WHAT TO PRODUCE → Your response should contain every line from the data below that holds the string "erkennt".

[Collection entries]
******

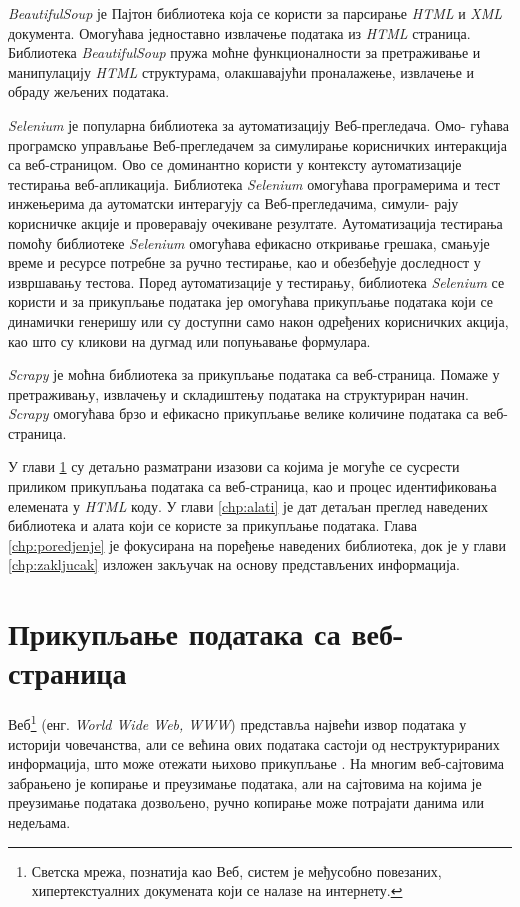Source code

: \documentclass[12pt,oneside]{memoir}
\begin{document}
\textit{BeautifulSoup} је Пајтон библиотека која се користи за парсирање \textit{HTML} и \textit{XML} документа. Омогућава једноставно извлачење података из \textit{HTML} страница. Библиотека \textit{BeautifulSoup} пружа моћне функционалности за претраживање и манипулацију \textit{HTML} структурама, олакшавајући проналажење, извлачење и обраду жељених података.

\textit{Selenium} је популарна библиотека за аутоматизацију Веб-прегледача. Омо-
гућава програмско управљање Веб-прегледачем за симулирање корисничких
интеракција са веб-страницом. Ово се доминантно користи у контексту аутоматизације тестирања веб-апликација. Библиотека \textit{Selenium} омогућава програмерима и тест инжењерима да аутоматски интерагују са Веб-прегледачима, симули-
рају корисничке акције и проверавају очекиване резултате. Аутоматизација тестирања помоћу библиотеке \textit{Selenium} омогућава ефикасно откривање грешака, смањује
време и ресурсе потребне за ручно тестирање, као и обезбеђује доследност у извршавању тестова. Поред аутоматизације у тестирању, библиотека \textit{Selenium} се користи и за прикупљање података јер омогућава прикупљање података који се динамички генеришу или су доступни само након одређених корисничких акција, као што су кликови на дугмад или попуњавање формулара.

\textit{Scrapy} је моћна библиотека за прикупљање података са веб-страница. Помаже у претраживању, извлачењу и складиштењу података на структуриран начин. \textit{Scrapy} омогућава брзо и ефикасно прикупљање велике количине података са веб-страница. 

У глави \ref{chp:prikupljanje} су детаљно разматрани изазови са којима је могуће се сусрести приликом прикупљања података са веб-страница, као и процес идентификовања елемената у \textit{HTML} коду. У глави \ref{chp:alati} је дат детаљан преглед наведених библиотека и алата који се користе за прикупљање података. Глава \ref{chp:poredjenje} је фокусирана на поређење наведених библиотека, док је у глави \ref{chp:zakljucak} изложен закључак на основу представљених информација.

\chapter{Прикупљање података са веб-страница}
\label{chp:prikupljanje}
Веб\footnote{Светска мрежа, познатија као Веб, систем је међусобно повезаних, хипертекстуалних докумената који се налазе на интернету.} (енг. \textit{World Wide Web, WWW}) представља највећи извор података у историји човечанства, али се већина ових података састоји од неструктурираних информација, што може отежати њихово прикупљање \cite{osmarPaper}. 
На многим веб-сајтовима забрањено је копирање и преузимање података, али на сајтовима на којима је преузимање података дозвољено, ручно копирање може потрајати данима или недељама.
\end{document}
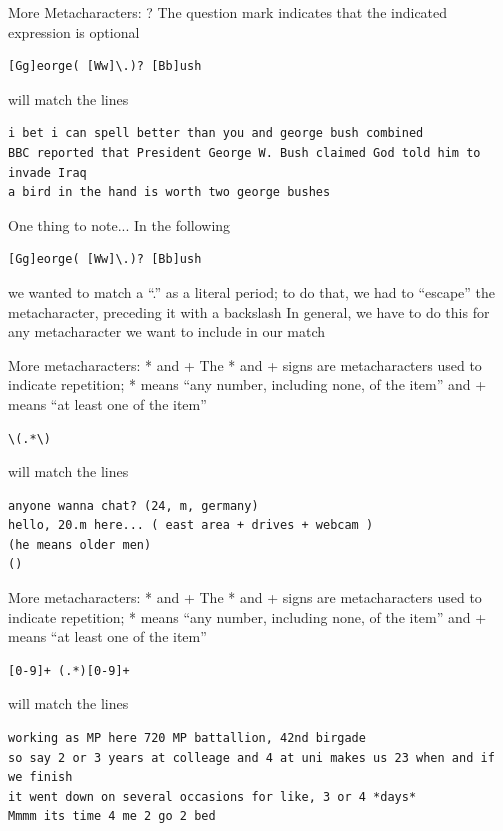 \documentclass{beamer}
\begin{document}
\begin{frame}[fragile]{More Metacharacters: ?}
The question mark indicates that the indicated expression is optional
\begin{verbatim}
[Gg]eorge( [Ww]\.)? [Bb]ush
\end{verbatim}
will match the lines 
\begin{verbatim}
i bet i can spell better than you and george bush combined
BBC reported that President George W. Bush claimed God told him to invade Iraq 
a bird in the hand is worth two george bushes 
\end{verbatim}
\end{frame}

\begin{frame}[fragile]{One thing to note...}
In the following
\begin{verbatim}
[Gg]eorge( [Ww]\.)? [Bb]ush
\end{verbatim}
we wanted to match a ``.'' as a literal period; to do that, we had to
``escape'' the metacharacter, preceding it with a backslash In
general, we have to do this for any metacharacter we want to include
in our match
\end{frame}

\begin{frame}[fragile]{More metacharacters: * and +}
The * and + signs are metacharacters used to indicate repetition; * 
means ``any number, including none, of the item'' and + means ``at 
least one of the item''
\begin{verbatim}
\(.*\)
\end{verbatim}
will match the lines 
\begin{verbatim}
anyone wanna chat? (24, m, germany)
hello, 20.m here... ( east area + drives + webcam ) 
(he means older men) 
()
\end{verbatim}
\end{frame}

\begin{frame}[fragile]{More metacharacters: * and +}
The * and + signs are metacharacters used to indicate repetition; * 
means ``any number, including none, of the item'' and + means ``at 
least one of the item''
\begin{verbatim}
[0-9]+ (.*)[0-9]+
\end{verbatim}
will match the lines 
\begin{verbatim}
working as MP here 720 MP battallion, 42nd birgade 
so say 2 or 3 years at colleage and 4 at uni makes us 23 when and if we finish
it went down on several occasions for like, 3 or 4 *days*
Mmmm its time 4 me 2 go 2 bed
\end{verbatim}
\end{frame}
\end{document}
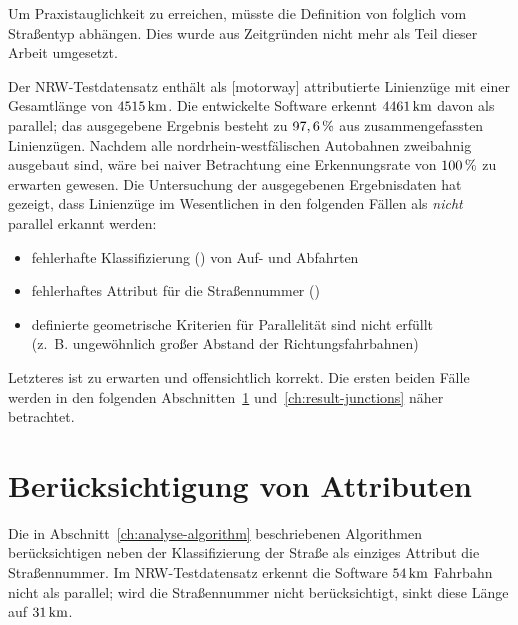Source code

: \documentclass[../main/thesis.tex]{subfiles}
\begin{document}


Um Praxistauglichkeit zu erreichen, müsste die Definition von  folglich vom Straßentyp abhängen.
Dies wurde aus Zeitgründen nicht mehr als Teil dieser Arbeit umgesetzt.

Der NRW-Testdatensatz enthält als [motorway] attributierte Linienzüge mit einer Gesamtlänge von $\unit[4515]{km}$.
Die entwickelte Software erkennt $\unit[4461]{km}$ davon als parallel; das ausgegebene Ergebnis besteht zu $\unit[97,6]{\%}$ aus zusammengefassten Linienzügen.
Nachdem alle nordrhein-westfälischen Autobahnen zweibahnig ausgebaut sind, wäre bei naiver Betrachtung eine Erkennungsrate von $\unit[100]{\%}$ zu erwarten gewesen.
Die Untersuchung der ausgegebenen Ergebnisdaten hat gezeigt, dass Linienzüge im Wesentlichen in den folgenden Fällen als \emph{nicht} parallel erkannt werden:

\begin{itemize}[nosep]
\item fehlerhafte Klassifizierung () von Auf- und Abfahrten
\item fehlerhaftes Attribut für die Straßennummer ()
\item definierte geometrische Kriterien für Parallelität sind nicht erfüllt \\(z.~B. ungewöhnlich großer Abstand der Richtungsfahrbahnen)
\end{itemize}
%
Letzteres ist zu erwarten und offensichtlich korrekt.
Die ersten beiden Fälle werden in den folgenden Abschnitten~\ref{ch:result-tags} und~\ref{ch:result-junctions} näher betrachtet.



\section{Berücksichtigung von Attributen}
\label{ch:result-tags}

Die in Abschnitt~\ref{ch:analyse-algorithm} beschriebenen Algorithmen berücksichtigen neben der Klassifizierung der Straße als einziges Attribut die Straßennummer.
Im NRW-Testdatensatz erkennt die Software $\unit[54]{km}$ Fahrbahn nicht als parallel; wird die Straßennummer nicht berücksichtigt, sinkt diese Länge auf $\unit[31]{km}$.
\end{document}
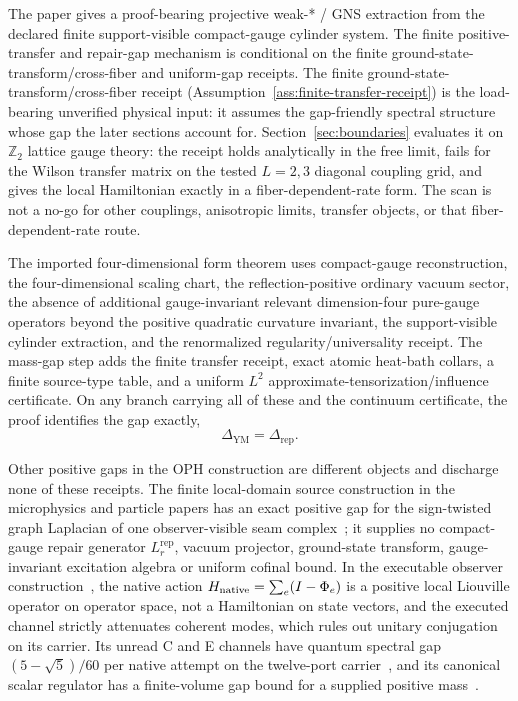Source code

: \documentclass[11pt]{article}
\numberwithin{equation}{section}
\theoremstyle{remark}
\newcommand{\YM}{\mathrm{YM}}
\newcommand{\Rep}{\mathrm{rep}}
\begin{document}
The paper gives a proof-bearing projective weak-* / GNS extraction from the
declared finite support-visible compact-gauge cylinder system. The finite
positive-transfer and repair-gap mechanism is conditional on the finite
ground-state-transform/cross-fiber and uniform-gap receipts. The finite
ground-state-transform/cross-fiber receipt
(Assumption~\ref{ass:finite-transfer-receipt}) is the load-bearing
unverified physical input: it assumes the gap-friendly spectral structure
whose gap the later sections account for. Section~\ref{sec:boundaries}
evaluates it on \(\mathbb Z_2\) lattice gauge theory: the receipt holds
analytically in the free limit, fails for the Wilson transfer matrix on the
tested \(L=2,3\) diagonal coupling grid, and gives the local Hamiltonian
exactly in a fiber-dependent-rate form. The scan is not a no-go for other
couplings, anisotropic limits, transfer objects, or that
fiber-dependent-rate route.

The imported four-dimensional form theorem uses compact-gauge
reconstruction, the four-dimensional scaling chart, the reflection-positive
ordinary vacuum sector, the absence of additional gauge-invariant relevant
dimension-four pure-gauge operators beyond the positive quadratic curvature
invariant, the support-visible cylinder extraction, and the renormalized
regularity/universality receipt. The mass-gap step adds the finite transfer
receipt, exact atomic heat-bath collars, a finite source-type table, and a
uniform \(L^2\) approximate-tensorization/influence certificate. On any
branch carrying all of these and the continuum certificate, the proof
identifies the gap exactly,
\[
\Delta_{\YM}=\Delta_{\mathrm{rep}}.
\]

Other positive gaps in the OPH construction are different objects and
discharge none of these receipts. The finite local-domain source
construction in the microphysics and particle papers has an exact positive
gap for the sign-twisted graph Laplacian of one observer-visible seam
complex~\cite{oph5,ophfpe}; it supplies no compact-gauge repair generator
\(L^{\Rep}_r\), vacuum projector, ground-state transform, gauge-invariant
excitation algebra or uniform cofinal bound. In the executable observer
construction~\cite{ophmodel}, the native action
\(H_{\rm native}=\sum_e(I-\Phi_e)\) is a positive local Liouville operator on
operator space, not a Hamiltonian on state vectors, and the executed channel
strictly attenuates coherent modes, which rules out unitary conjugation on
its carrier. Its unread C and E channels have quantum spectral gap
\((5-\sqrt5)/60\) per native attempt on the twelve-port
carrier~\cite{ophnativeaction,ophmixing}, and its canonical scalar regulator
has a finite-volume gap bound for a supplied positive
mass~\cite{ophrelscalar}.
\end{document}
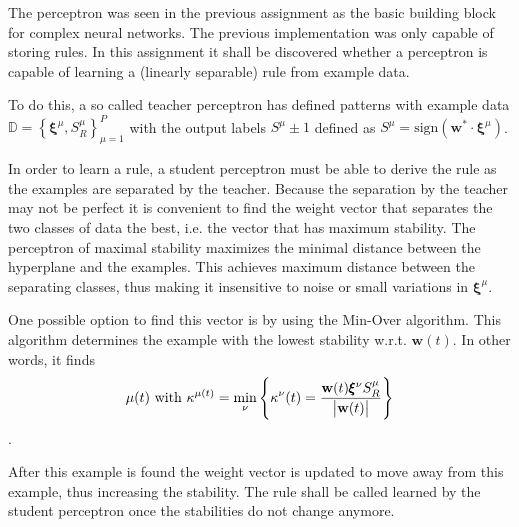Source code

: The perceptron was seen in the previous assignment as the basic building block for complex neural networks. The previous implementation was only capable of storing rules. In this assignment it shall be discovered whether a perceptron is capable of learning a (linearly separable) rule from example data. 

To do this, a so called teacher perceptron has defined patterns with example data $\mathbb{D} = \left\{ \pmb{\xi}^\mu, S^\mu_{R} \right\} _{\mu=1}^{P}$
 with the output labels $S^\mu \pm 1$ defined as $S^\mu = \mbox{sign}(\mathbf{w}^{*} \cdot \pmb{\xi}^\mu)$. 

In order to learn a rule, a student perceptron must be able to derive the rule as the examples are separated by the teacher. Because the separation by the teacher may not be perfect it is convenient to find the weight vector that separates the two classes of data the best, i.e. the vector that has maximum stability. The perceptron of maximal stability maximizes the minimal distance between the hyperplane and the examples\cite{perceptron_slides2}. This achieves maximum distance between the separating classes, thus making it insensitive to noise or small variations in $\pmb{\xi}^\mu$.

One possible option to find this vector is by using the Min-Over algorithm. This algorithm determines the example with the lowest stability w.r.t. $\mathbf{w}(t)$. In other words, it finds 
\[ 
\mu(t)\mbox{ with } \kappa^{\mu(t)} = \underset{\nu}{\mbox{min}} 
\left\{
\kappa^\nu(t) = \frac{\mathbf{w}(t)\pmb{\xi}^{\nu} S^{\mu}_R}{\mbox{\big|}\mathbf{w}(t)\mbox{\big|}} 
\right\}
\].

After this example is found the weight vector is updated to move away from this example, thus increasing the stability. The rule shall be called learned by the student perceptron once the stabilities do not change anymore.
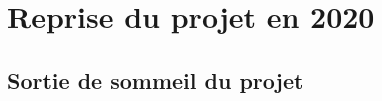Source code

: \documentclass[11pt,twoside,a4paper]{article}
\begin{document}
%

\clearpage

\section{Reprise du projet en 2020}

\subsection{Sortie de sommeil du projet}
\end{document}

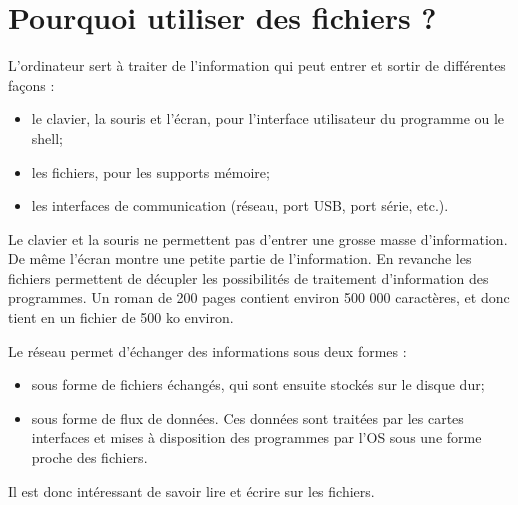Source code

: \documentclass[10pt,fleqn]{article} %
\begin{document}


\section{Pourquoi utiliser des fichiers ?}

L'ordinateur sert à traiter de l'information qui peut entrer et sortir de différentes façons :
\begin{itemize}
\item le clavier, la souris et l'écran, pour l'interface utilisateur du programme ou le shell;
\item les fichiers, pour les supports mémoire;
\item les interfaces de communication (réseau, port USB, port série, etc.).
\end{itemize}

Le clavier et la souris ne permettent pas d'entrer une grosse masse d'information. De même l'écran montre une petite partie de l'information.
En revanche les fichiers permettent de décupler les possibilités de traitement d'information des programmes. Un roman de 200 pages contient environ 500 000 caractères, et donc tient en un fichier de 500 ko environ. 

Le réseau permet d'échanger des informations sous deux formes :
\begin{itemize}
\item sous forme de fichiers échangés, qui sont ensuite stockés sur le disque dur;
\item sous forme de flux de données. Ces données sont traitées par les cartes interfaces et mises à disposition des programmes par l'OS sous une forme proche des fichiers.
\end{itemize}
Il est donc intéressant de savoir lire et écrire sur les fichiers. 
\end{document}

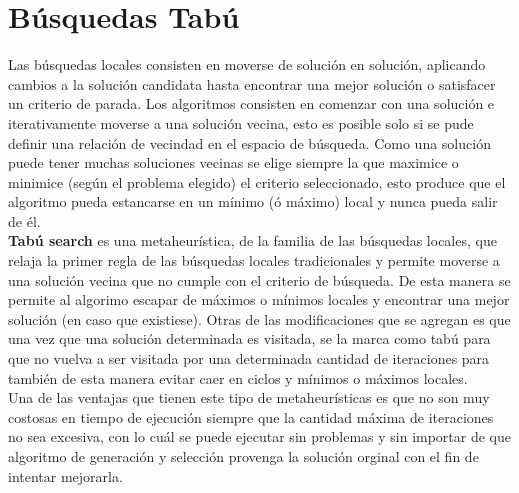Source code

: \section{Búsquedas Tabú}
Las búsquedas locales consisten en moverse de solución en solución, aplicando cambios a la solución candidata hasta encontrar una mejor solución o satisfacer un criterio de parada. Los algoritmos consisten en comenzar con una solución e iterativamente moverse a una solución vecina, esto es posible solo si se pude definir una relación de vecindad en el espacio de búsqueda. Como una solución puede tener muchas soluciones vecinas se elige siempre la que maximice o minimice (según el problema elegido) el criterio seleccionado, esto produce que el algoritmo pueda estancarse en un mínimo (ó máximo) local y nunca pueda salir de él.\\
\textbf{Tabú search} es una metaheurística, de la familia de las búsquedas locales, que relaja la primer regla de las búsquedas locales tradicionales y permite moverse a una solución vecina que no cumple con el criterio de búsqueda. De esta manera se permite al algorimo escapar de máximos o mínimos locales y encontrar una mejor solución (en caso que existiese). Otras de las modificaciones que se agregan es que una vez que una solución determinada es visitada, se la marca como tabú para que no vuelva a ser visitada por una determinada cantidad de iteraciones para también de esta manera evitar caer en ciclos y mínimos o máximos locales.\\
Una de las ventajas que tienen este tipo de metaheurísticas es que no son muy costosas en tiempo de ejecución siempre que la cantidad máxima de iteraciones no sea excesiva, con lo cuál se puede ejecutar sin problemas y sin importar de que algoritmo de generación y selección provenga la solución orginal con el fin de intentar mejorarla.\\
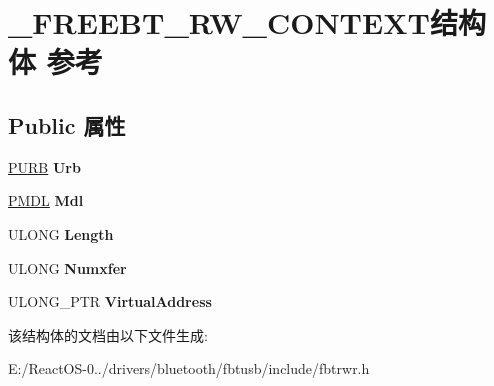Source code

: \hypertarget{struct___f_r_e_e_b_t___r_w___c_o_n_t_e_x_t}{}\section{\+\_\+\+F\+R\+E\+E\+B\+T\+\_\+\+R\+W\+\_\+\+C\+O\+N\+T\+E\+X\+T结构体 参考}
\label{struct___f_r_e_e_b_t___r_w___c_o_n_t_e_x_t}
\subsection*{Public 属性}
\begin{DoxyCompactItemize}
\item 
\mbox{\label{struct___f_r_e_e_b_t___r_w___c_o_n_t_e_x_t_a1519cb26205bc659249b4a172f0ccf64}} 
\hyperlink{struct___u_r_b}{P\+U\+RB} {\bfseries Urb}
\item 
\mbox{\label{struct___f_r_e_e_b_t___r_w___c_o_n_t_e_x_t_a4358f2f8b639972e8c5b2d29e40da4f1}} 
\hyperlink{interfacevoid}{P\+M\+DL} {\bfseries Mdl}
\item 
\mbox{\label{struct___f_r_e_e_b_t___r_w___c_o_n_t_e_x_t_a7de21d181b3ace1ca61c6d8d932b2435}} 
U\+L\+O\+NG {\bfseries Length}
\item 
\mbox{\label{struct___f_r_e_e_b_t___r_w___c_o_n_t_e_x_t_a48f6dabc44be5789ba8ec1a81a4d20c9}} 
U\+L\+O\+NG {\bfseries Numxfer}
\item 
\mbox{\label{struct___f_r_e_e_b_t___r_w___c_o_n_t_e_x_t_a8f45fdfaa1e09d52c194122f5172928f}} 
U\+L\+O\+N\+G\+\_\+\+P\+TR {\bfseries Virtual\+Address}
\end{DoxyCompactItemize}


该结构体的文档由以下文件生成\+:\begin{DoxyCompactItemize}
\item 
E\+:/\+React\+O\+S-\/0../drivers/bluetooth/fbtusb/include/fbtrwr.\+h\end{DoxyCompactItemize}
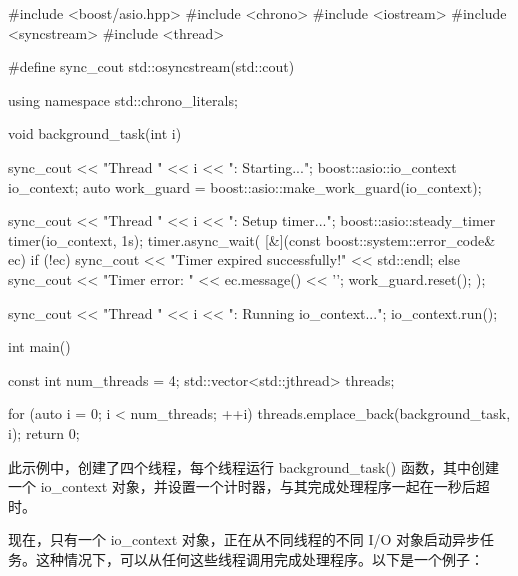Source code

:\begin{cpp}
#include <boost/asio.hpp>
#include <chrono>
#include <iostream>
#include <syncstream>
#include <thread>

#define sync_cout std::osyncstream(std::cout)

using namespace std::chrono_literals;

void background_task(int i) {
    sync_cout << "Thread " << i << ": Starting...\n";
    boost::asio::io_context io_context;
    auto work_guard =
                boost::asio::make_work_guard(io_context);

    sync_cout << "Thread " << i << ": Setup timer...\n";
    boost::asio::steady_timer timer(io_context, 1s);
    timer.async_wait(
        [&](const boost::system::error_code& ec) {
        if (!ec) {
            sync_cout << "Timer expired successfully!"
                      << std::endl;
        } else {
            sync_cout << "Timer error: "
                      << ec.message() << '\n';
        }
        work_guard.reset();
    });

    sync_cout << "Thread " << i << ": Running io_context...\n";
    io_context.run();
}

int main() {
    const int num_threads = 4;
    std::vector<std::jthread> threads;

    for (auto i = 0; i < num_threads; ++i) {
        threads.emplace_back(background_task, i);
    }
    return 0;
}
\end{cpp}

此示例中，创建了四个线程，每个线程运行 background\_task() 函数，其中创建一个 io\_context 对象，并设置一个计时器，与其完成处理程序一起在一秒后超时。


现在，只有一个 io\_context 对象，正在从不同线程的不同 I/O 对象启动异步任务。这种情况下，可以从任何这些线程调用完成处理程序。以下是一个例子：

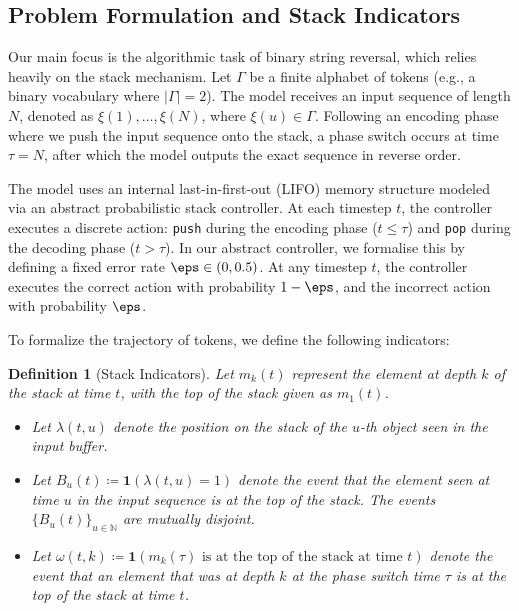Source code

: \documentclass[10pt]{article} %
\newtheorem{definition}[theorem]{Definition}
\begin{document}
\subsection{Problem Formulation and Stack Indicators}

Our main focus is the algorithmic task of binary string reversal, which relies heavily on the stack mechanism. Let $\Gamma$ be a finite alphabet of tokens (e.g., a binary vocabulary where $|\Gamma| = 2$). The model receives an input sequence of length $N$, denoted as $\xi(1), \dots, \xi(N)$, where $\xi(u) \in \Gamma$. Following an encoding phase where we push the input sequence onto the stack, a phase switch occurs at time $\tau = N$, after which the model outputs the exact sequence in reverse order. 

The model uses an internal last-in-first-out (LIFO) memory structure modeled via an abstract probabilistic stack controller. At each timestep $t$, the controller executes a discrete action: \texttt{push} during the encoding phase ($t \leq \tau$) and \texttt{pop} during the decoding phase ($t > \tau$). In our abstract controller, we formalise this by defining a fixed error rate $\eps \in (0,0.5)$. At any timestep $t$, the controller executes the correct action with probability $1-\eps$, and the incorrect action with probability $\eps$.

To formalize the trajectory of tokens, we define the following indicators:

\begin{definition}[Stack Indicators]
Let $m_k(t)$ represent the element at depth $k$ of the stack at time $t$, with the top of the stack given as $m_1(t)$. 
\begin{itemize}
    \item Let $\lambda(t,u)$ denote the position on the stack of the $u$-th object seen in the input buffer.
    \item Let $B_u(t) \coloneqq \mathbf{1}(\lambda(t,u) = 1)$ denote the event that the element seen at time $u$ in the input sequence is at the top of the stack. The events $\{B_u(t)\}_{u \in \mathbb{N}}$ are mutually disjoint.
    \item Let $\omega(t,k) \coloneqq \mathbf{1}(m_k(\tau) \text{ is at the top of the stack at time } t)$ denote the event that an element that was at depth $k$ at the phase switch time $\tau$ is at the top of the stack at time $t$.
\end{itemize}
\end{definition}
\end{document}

******

SOLVED PROBLEM →
Die entwickelte Software erkennt $\unit[4461]{km}$ davon als parallel; das ausgegebene Ergebnis besteht zu $\unit[97,6]{\%}$ aus zusammengefassten Linienzügen.
Im NRW-Testdatensatz erkennt die Software $\unit[54]{km}$ Fahrbahn nicht als parallel; wird die Straßennummer nicht berücksichtigt, sinkt diese Länge auf $\unit[31]{km}$.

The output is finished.